The mechanisms that control blood vessel formation are incompletely understood. Sylvain Chemtob and his colleagues now find that blood vessel formation in mouse and rat retinas is controlled by succinate generated during hypoxic and ischemic conditions. Succinate acting through its receptor, GPR91, on retinal ganglion neurons, triggers secretion of canonical proangiogenic factors and the formation of new blood vessels to reinstate adequate tissue supply. This work also identifies GPR91 as a potential therapeutic target for the treatment of ischemic retinopathies.

Unlike HIV-infected humans or SIV-infected rhesus macaques, natural monkey hosts for SIV do not show immune activation or progress to AIDS, even though they have high viral loads after infection. Differences in the innate immune response in these monkeys may provide a clue as to why they remain healthy.

Pauci-immune crescentic glomerulonephritis—an inflammatory disease of the kidneys— may be triggered by bacterial infection. Kain et al. show that almost all individuals with this disease have auto-antibodies to the membrane protein LAMP-2. These antibodies cross-react with the bacterial adhesion FimH, and immunization with FimH causes disease in rats.

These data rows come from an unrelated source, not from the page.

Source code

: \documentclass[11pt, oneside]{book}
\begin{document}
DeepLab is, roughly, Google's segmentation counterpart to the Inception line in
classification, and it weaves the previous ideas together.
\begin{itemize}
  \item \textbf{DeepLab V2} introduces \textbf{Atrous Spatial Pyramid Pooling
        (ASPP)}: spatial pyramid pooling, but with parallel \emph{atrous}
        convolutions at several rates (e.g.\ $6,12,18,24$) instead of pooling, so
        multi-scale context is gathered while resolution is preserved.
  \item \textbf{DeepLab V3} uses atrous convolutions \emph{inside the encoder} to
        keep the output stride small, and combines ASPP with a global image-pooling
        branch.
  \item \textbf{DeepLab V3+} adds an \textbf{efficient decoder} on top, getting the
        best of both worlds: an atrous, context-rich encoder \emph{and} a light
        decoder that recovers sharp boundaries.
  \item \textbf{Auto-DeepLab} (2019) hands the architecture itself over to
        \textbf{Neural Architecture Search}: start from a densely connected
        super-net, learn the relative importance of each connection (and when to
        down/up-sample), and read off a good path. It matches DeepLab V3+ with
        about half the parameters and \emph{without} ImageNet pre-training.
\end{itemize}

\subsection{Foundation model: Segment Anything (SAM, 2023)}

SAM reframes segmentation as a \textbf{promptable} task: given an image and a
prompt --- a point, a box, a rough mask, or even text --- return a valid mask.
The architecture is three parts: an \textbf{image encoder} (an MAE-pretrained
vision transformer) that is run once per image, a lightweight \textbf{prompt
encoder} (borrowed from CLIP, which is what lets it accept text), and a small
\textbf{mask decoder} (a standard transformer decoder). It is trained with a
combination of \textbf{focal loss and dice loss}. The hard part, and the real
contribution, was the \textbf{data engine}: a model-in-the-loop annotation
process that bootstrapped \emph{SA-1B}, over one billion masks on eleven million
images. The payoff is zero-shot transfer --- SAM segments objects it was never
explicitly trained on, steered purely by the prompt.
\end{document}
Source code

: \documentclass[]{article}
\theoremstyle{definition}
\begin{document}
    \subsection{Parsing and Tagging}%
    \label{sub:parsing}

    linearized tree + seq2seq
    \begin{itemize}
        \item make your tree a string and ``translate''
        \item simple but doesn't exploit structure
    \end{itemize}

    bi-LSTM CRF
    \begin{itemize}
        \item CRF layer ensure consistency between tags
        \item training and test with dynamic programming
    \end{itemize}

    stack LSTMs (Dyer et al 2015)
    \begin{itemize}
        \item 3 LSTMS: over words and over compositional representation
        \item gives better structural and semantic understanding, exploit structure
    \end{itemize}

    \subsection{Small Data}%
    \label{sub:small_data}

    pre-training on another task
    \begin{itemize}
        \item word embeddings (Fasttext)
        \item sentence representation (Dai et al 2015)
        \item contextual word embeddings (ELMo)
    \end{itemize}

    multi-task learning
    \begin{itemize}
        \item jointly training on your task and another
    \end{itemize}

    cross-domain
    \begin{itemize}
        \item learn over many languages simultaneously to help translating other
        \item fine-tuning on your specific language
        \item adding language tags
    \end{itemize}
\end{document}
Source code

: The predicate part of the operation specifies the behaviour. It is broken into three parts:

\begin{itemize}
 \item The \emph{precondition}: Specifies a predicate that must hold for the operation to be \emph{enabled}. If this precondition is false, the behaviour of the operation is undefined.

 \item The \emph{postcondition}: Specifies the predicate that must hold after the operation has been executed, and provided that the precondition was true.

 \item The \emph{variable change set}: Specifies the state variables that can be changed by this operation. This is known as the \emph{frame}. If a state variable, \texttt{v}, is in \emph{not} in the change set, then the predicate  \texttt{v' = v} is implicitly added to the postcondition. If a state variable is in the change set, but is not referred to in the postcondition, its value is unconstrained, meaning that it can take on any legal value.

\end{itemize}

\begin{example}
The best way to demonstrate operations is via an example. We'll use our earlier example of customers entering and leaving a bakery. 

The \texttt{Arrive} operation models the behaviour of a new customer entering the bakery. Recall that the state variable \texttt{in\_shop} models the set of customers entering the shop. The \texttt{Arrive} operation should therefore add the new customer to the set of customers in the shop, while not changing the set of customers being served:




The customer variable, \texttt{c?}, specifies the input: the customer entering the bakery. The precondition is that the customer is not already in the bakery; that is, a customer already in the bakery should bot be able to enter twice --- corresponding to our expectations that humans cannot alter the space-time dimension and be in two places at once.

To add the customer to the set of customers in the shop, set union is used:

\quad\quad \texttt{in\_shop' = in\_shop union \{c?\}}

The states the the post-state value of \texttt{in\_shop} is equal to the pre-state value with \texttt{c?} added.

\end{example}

Mitochondrial dysfunction has been described in Alzheimer's disease, but how it is induced has remained unclear. Shi Du Yan and her colleagues find that a neurotoxic amyloid protein associated with the disease binds a mitochondrial protein called cyclophilin D and causes neuron death. The authors show that Alzheimer's disease model mice that lack cyclophilin D show improvements in learning and memory.

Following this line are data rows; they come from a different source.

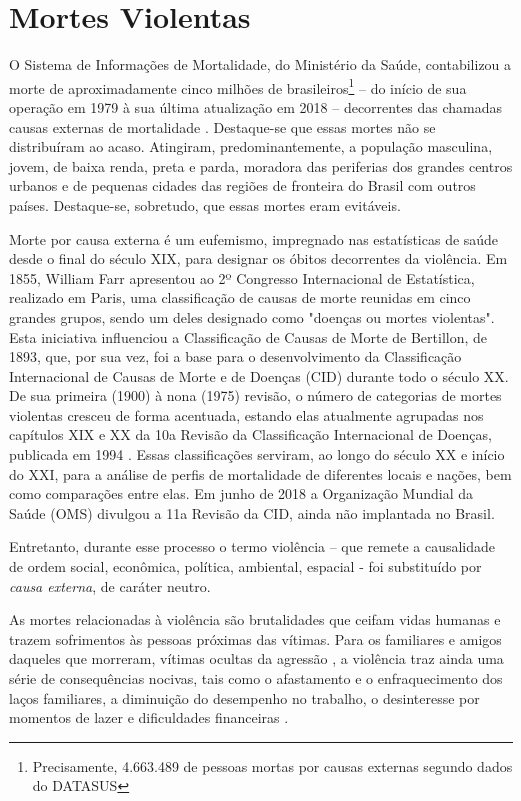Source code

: \chapter{Mortes Violentas}

O Sistema de Informações de Mortalidade, do Ministério da Saúde, contabilizou a morte de aproximadamente cinco milhões de brasileiros\footnote{Precisamente, 4.663.489 de pessoas mortas por causas externas segundo dados do DATASUS} – do início de sua operação em 1979 à sua última atualização em 2018 – decorrentes das chamadas causas externas de mortalidade \citep{DataSUS2020}. Destaque-se que essas mortes não se distribuíram ao acaso. Atingiram, predominantemente, a população masculina, jovem, de baixa renda, preta e parda, moradora das periferias dos grandes centros urbanos e de pequenas cidades das regiões de fronteira do Brasil com outros países. Destaque-se, sobretudo, que essas mortes eram evitáveis.

Morte por causa externa é um eufemismo, impregnado nas estatísticas de saúde desde o final do século XIX, para designar os óbitos decorrentes da violência. Em 1855, William Farr apresentou ao 2º Congresso Internacional de Estatística, realizado em Paris, uma classificação de causas de morte reunidas em cinco grandes grupos, sendo um deles designado como "doenças ou mortes violentas"\citep{laurenti1991analise}. Esta iniciativa influenciou a Classificação de Causas de Morte de Bertillon, de 1893, que, por sua vez, foi a base para o desenvolvimento da Classificação Internacional de Causas de Morte e de Doenças (CID) durante todo o século XX. De sua primeira (1900) à nona (1975) revisão, o número de categorias de mortes violentas cresceu de forma acentuada, estando elas atualmente agrupadas nos capítulos XIX e XX da 10a Revisão da Classificação Internacional de Doenças, publicada em 1994 \citep{organizaccao2000classificaccao}. Essas classificações serviram, ao longo do século XX e início do XXI, para a análise de perfis de mortalidade de diferentes locais e nações, bem como comparações entre elas. Em junho de 2018 a Organização Mundial da Saúde (OMS) divulgou a 11a Revisão da CID, ainda não implantada no Brasil.

Entretanto, durante esse processo o termo violência – que remete a causalidade de ordem social, econômica, política, ambiental, espacial - foi substituído por \textit{causa externa}, de caráter neutro.

As mortes relacionadas à violência são brutalidades que ceifam vidas humanas e trazem sofrimentos às pessoas próximas das vítimas. Para os familiares e amigos daqueles que morreram, vítimas ocultas da agressão \citep{soares2006vitimas}, a violência traz ainda uma série de consequências nocivas, tais como o afastamento e o enfraquecimento dos laços familiares, a diminuição do desempenho no trabalho, o desinteresse por momentos de lazer e dificuldades financeiras \citep{costa2017repercussoes}.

Some Aβ peptides contain pyroglutamate modifications that affect the aggregation properties of these peptides. The authors find that the enzyme glutaminyl cyclase is responsible for this pyroglutamate modification. When they inhibit the enzyme in Alzheimer's model mice, fewer plaques form in the brain, and some measures of learning and memory are improved.

De-Xue Fu et al. present a novel approach to radiotherapy of herpesvirus-associated tumors by first inducing the expression of viral thymidine kinase by pretreatment with bortezomib and then by administering a radiopharmaceutical that targets the viral enzyme. The authors show that this approach is effective in lymphoid and epithelial malignancies in several xenograft mouse models of human tumors.

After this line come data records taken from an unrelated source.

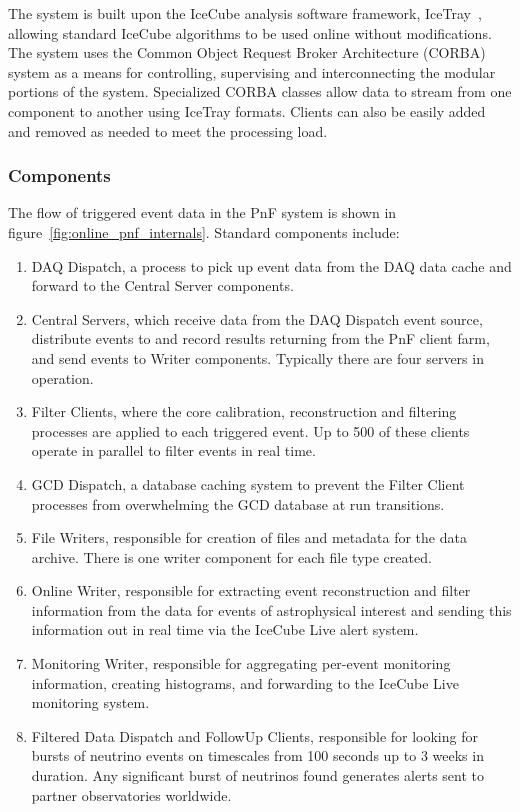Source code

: The system is built upon the IceCube analysis software framework,
IceTray~\cite{DeYoung:2005zz}, allowing standard IceCube algorithms to be
used online without modifications.
The system uses the Common Object Request Broker Architecture
(CORBA) system as a means for controlling, supervising and interconnecting
the modular portions of the system.  Specialized CORBA classes allow
data to stream from one component to another using IceTray formats.
Clients can also be easily added and removed as needed to meet the
processing load.

\subsubsection{Components}

The flow of triggered event data in the PnF
system is shown in figure~\ref{fig:online_pnf_internals}.  Standard
components include: 
\begin{enumerate}
\item DAQ Dispatch, a process to pick up event data from the DAQ data cache
  and forward to the Central Server components. 
\item Central Servers, which
  receive data from the 
  DAQ Dispatch event source, distribute events to and record results
  returning from the PnF client farm, and send events to Writer components.
  Typically there are four servers in operation.
\item Filter Clients, where the core calibration, reconstruction and
  filtering processes are applied to each triggered event.  Up to 500 of
  these clients operate in parallel to filter 
  events in real time.
\item GCD Dispatch, a database caching system to prevent the
  Filter Client processes from overwhelming the GCD database at run transitions.
\item File Writers, responsible for creation of files and metadata for
  the data archive.  There is one writer component for each file type created.
\item Online Writer, responsible for extracting event reconstruction and
  filter information from the data for events of astrophysical interest and
  sending this information out in real time via the IceCube Live alert
  system.
\item Monitoring Writer, responsible for aggregating per-event monitoring
  information, creating histograms, and forwarding to the IceCube Live
  monitoring system.
\item Filtered Data Dispatch and FollowUp Clients, responsible for
  looking for bursts of neutrino events on timescales from 100 seconds up
  to 3 weeks in duration.  Any significant burst of neutrinos found generates alerts
  sent to partner observatories worldwide.
\end{enumerate}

Banaszynski et al. combine genetic manipulation with small-molecule regulation to produce rapid, reversible and tunable regulation of protein expression in vivo. The approach builds on earlier work showing that fusion of a destabilizing domain to a gene of interest confers instability to the expressed protein. Degradation of the protein is then prevented by subsequent addition of the cell-permeable stabilizing ligand, Shield-1, which binds specifically to the destabilizing domains. Three in vivo applications of the technology in mice are described.